Electromagnetism & Special Relativity

In 1865, James Clerk Maxwell sat down and put together something that should not, by any reasonable expectation, have worked. He took Faraday's experimental observations about electric and magnetic fields, noticed a mathematical inconsistency in Ampere's law, added a correction term he called the "displacement current," and wrote down four equations.

The result was a complete theory of electromagnetism. But more than that — he discovered, almost as a side effect, that his equations predicted the existence of transverse waves propagating at a speed $c = 1/\sqrt{\mu_0 \varepsilon_0}$. When he calculated that number, it came out to roughly $3 \times 10^8$ m/s — the measured speed of light. Maxwell wrote, with admirable restraint, that this was "scarcely possible to avoid the inference that light consists in the transverse undulations of the same medium which is the cause of electric and magnetic phenomena."

With one stroke, he had unified electricity, magnetism, and optics. Three apparently separate phenomena turned out to be facets of a single theory.

  ┌──────────────────────────────────────────────────────────────┐
  │  ∇·E  = ρ/ε₀            Gauss — charges source E fields      │
  │  ∇·B  = 0               No magnetic monopoles exist           │
  │  ∇×E  = −∂B/∂t          Faraday — changing B induces E       │
  │  ∇×B  = μ₀J + μ₀ε₀∂E/∂t  Ampère-Maxwell — J or ∂E/∂t → B  │
  └──────────────────────────────────────────────────────────────┘

Each equation tells you something profound. The first says electric charges create diverging electric field lines — they act as sources and sinks. The second says there are no magnetic charges, so magnetic field lines always form closed loops. The third is Faraday's induction law — a changing magnetic field creates a curling electric field. The fourth is the key one Maxwell modified: a changing electric field creates a curling magnetic field, just as a real current does.

That last term — $\mu_0 \varepsilon_0 \partial\mathbf{E}/\partial t$ — is the displacement current. It was not observed experimentally when Maxwell added it; he added it because without it, the equations were mathematically inconsistent. And it is that term that allows electromagnetic waves to exist and propagate through a vacuum.
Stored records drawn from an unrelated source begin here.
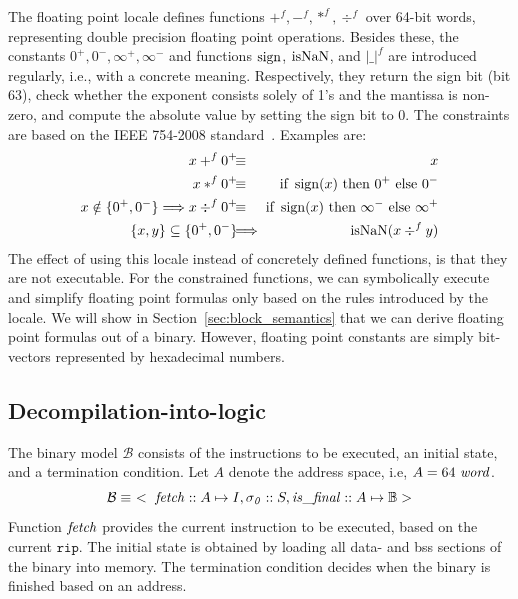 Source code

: The floating point locale defines functions $+^f, -^f, *^f, \div^f$ over 64-bit words, representing double precision floating point operations.
Besides these, the constants $0^+, 0^-, \infty^+, \infty^-$ and functions $\operatorname{sign}$, $\operatorname{isNaN}$, and $|\_|^f$ are introduced regularly, i.e., with a concrete meaning.
Respectively, they return the sign bit (bit 63), check whether the exponent consists solely of 1's and the mantissa is non-zero, and compute the absolute value by setting the sign bit to 0.
The constraints are based on the IEEE 754-2008 standard~\cite{4610935}.
Examples are:
\begin{eqnarray*}
x +^f 0^+ \hspace{-1ex}&\equiv& \hspace{-1ex} x \\
x *^f 0^+ \hspace{-1ex}&\equiv& \hspace{-1ex}\mbox{if~} \sign(x) \mbox{~then~} 0^+ \mbox{~else~} 0^-\\
x \notin \{0^+,0^-\} \Longrightarrow x \div^f 0^+ \hspace{-1ex}&\equiv&\hspace{-1ex} \mbox{if~} \sign(x) \mbox{~then~} \infty^- \mbox{~else~} \infty^+\\
\{x, y\} \subseteq \{0^+,0^-\} \hspace{-1ex}&\Longrightarrow&\hspace{-1ex} \isNaN(x \div^f y)
\end{eqnarray*}
The effect of using this locale instead of concretely defined functions, is that they are not executable.
For the constrained functions, we can symbolically execute and simplify floating point formulas only based on the rules introduced by the locale.
We will show in Section~\ref{sec:block_semantics} that we can derive floating point formulas out of a binary.
However, floating point constants are simply bit-vectors represented by hexadecimal numbers.

\subsection{Decompilation-into-logic}\label{sec:binary_model_overview}

The binary model $\mathcal{B}$ consists of the instructions to be executed, an initial state, and a termination condition.
Let $A$ denote the address space, i.e, $A = 64~\mathit{word}$.
\[
	\mathcal{B} \equiv~<~\mathit{fetch} :: A \mapsto I, \mathit{\sigma_0} :: S, \mathit{is\_final} :: A \mapsto \mathbb{B}>
\]
Function $\mathit{fetch}$ provides the current instruction to be executed, based on the current $\mathtt{rip}$.
The initial state is obtained by loading all data- and bss sections of the binary into memory.
The termination condition decides when the binary is finished based on an address.

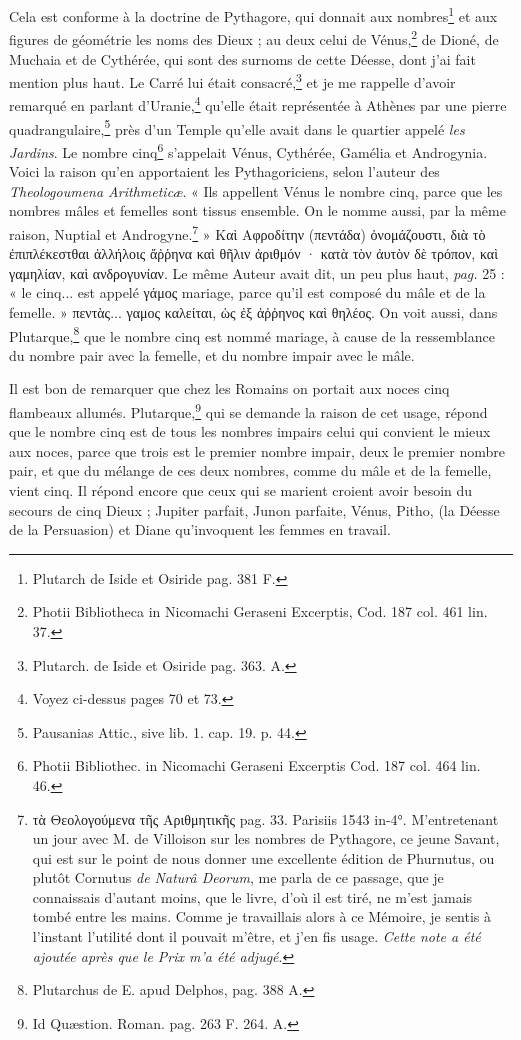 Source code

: \documentclass[a4paper, 18pt, oneside]{article}
\begin{document}
Cela est conforme à la doctrine de Pythagore, qui donnait aux nombres\footnote{Plutarch de Iside et Osiride pag. 381 F.} et aux figures de géométrie les noms des Dieux ; au deux celui de Vénus,\footnote{Photii Bibliotheca in Nicomachi Geraseni Excerptis, Cod. 187 col. 461 lin. 37.} de Dioné, de Muchaia et de Cythérée, qui sont des surnoms de cette Déesse, dont j'ai fait mention plus haut. Le Carré lui était consacré,\footnote{Plutarch. de Iside et Osiride pag. 363. A.} et je me rappelle d'avoir remarqué en parlant d'Uranie,\footnote{Voyez ci-dessus pages 70 et 73.} qu'elle était représentée à Athènes par une pierre quadrangulaire,\footnote{Pausanias Attic., sive lib. 1. cap. 19. p. 44.} près d'un Temple qu'elle avait dans le quartier appelé \emph{les Jardins}. Le nombre cinq\footnote{Photii Bibliothec. in Nicomachi Geraseni Excerptis Cod. 187 col. 464 lin. 46.} s'appelait Vénus, Cythérée, Gamélia et Androgynia. Voici la raison qu'en apportaient les Pythagoriciens, selon l'auteur des \emph{Theologoumena Arithmeticæ}. « Ils appellent Vénus le nombre cinq, parce que les nombres mâles et femelles sont tissus ensemble. On le nomme aussi, par la même raison, Nuptial et Androgyne.\footnote{τὰ Θεολογούμενα τῆς Αριθμητικῆς pag. 33. Parisiis 1543 in-4°. M'entretenant un jour avec M. de Villoison sur les nombres de Pythagore, ce jeune Savant, qui est sur le point de nous donner une excellente édition de Phurnutus, ou plutôt Cornutus \emph{de Naturâ Deorum}, me parla de ce passage, que je connaissais d'autant moins, que le livre, d'où il est tiré, ne m'est jamais tombé entre les mains. Comme je travaillais alors à ce Mémoire, je sentis à l'instant l'utilité dont il pouvait m'être, et j'en fis usage. \emph{Cette note a été ajoutée après que le Prix m'a été adjugé}.} » Καὶ Αφροδίτην (πεντάδα) ὀνομάζουστι, διὰ τὸ ἐπιπλέκεστθαι ἀλλήλοις ἄῤῥηνα καὶ θῆλιν ἀριθμόν · κατὰ τὸν ἀυτὸν δὲ τρόπον, καὶ γαμηλίαν, καὶ ανδρογυνίαν. Le même Auteur avait dit, un peu plus haut, \emph{pag.} 25 : « le cinq... est appelé γάμος mariage, parce qu'il est composé du mâle et de la femelle. » πεντὰς... γαμος καλείται, ὡς ἐξ ἀῤῥηνος καὶ θηλέος. On voit aussi, dans Plutarque,\footnote{Plutarchus de E. apud Delphos, pag. 388 A.} que le nombre cinq est nommé mariage, à cause de la ressemblance du nombre pair avec la femelle, et du nombre impair avec le mâle.

Il est bon de remarquer que chez les Romains on portait aux noces cinq flambeaux allumés. Plutarque,\footnote{Id Quæstion. Roman. pag. 263 F. 264. A.} qui se demande la raison de cet usage, répond que le nombre cinq est de tous les nombres impairs celui qui convient le mieux aux noces, parce que trois est le premier nombre impair, deux le premier nombre pair, et que du mélange de ces deux nombres, comme du mâle et de la femelle, vient cinq. Il répond encore que ceux qui se marient croient avoir besoin du secours de cinq Dieux ; Jupiter parfait, Junon parfaite, Vénus, Pitho, (la Déesse de la Persuasion) et Diane qu'invoquent les femmes en travail.
\end{document}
The wave equation Maxwell derived predicts transverse waves — oscillations perpendicular to the direction of travel. In an electromagnetic wave, the electric and magnetic fields oscillate perpendicular to each other and to the direction of propagation, always in phase and always satisfying $|\mathbf{E}| = c|\mathbf{B}|$.

                     E (vertical)
                          ╱╲        ╱╲
                         ╱  ╲      ╱  ╲
           ──────────── ╱    ╲────╱    ╲──────────────▶ x (propagation)
                               ╲  ╱        
                                ╲╱ 
                     B (horizontal, into/out of page)
                     
          E ⊥ B ⊥ propagation direction
          Speed in vacuum: c = 1/√(μ₀ε₀) ≈ 3×10⁸ m/s

The entire electromagnetic spectrum — from radio waves with kilometre-scale wavelengths to gamma rays with wavelengths smaller than an atomic nucleus — is the same phenomenon at different frequencies. Visible light is just the narrow band that evolution happened to tune our eyes to detect.

Maxwell's equations contained a constant: the speed of light. But speed relative to what? In the late 1800s, physicists assumed there must be a medium — the "luminiferous ether" — through which light propagated, just as sound propagates through air. The speed of light would be $c$ relative to the ether, and you could measure the Earth's motion through it.

Michelson and Morley tried to detect the ether in 1887. They found nothing. The speed of light was the same regardless of which direction they measured it. This was deeply confusing.

Einstein, in 1905, resolved the confusion by refusing to be confused by it. He said: take the result seriously. The speed of light is the same for all observers, in all inertial frames. Accept that as a postulate and see what follows.

What follows is special relativity. And the consequences are startling.

If the speed of light is constant for all observers, then time and length cannot be. Consider two people with perfectly synchronised clocks. One gets on a rocket and flies away at near the speed of light. When they reunite, the travelling twin is younger than the one who stayed. This is not a metaphor. It is a measurement.

The factor $\gamma$, the Lorentz factor, governs everything. At everyday speeds, $\gamma \approx 1$ and the effects are negligible. But GPS satellites orbit at speeds where relativistic corrections matter at the nanosecond level — without accounting for special (and general) relativity, GPS would accumulate errors of kilometres per day.

   γ
   ▲
10 │                                           ╭──
   │                                        ╭─╯
 5 │                                     ╭─╯
   │                                  ╭─╯
 2 │                             ╭───╯
   │                     ╭──────╯
 1 │─────────────────────╯
   └──────────────────────────────────────────────▶ v/c
   0      0.3     0.6      0.9   0.99  0.999  1.0
   
   At v = 0.9c: γ ≈ 2.3   At v = 0.99c: γ ≈ 7   At v = 0.999c: γ ≈ 22

The deepest insight of special relativity is that space and time are not separate things. They are two aspects of a single four-dimensional structure: spacetime. Different observers disagree about the spatial and temporal separations between events, but they all agree on the spacetime interval between them.

When $ds^2 < 0$, the interval is timelike — the events can be causally related, and a clock can travel between them. When $ds^2 > 0$, it is spacelike — no signal can connect the events. When $ds^2 = 0$, it is null — only light can travel between them.

And at the end of all this, Einstein's most famous equation sits like a punchline: mass is just a form of stored energy. Every kilogram of matter contains$mc^2 \approx 9 \times 10^{16}$ joules — roughly the energy output of a large power plant running for three years. From two postulates about the speed of light, we derived that matter itself is a kind of concentrated energy. That is not a bad return.